Archive for September, 2013

Don’t worry, there isn’t anything wrong with your eyes, and this isn’t a joke, or an early news of the weird post.   According to several media outlets, including the Wall Street Journal, and The Huffington Post, it is starting to become acceptable for young adults, specifically new college grads, to bring their parents along on job interviews. Companies like Northwestern Mutual have stated that they are fine with this practice.  Google now hosts a “take your parents to work day” every year.  Some companies are even allowing parents to help in the negotiation of salary and are giving them progress reports… Really??  A 22 year old getting a report card to give to his mother from his JOB?

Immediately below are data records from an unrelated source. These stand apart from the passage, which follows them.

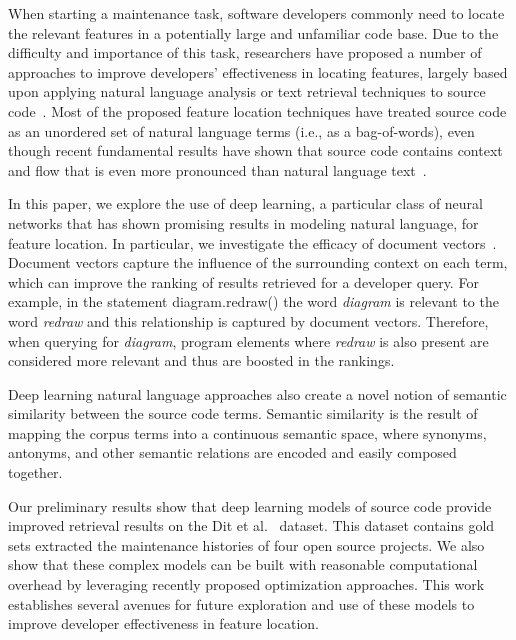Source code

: 
% 
%
When starting a maintenance task, software developers commonly need to
locate the relevant features in a potentially large and unfamiliar
code base. Due to the difficulty and importance of this task,
researchers have proposed a number of approaches to improve
developers' effectiveness in locating features, largely based upon
applying natural language analysis or text retrieval techniques to source
code~\cite{dit_feature_2013}. Most of the proposed feature location
techniques have treated source code as an unordered set of natural
language terms (i.e., as a bag-of-words), even though recent fundamental
results have shown that source code contains context and flow that is
even more pronounced than natural language
text~\cite{hindle_naturalness_2012}.


%
%
In this paper, we explore the use of deep learning, a particular class of neural networks that has shown promising
results in modeling natural language, for feature location. In
particular, we investigate the efficacy of document
vectors~\cite{le_distributed_2014}. Document vectors capture the
influence of the surrounding context on each term, which can improve the ranking
of results retrieved for a developer query. For example, in the
statement {\sf diagram.redraw()} the word {\em diagram} is relevant to the word
{\em redraw} and this relationship is captured by document vectors. Therefore, when querying for {\em diagram}, program elements
where {\em redraw} is also present are considered more relevant and thus are boosted in the rankings.

Deep learning natural language approaches also create a novel notion
of semantic similarity between the source code terms. Semantic
similarity is the result of mapping the corpus terms into a continuous
semantic space, where synonyms, antonyms, and other semantic relations
are encoded and easily composed together.


%
%

Our preliminary results show that deep learning models of source code provide
improved retrieval results on the Dit et al.~\cite{Dit-etal_2013} dataset.
This dataset contains gold sets extracted the maintenance histories of four open
source projects. We also show that these complex models can be built with
reasonable computational overhead by leveraging recently proposed optimization
approaches. This work establishes several avenues for future exploration and use
of these models to improve developer effectiveness in feature location.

Experts who study “millennials,” a term used to describe people born from 1981 through the early 2000s, say that this generation has been coddled by their parents way more than generations before it.   I can personally agree with this theory.  Things are run differently now.  Most high school graduates go straight from their bedroom to a college dorm.  They still rely on Mom & Dad for financial support, they still hang out with friends in a classroom setting, and they return home to their childhood bedroom for summer vacation. It’s easy to still feel like a kid during this time.  In most ways, life doesn’t change for a person until after college.  You are in this in-between stage of child and adult.  I can also see how the downturn of the economy plays into this.  It used to be that children moved out of their parents’ place at an earlier age.  Now it is not uncommon for people in their 20s or even 30s to still be living at home.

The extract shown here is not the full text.